Cortese, who chairs the European ADHD Guidelines Group and serves on the panel developing the forthcoming American Professional Society of ADHD and Related Disorders (APSARD) adult ADHD clinical practice guidelines, said the dose-effect findings could inform those efforts.
"There is quite a lot of discussion on which medication to prescribe, and which side effects to monitor, but there is not much detail on the dose," he said. "We think that this paper may contribute to the forthcoming guidelines."
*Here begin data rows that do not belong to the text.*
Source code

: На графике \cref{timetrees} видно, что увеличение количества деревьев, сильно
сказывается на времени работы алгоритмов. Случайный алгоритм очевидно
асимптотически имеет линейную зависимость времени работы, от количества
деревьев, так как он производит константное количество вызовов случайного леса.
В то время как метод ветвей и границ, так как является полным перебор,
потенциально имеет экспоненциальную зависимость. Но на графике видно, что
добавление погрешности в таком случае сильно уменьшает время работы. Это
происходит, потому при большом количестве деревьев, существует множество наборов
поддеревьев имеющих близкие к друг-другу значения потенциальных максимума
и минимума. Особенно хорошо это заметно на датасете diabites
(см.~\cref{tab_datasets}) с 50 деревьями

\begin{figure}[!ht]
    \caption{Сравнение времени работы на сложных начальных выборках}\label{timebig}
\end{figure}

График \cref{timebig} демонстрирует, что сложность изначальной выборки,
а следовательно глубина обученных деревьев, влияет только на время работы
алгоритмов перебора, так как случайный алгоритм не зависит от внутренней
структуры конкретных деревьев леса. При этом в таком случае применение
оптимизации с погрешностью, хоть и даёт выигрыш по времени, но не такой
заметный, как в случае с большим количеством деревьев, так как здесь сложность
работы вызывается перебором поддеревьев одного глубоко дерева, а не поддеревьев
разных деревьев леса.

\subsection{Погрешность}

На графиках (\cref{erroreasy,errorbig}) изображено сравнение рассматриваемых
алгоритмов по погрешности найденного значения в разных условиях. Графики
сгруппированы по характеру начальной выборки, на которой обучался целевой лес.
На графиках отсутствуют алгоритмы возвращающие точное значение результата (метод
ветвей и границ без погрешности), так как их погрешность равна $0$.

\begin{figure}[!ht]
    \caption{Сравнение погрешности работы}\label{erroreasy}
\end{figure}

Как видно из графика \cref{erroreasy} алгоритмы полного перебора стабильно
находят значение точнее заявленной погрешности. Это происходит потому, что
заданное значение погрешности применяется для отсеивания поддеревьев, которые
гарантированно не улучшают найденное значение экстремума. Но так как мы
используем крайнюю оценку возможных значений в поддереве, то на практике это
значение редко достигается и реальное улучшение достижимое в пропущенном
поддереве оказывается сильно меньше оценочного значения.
The APSARD guidelines were announced in 2022 but have been repeatedly delayed. As previously reported by Medscape Medical News, they are now expected later this year. APSARD did not respond to a request for comment on how the new consensus recommendations and dosage review might impact their much-anticipated adult ADHD guidelines.
The ASCP consensus statement received no external funding. The dose-effect review was funded by the National Institute for Health and Care Research. Disclosure information for consensus statement and study authors is available in the original publications. Goodman reported consulting relationships with the National Football League, the World Anti-Doping Agency, APSARD, Children and Adults with Attention-Deficit/Hyperactivity Disorder (CHADD), Medscape, and others. Adesman reported no relevant financial relationships.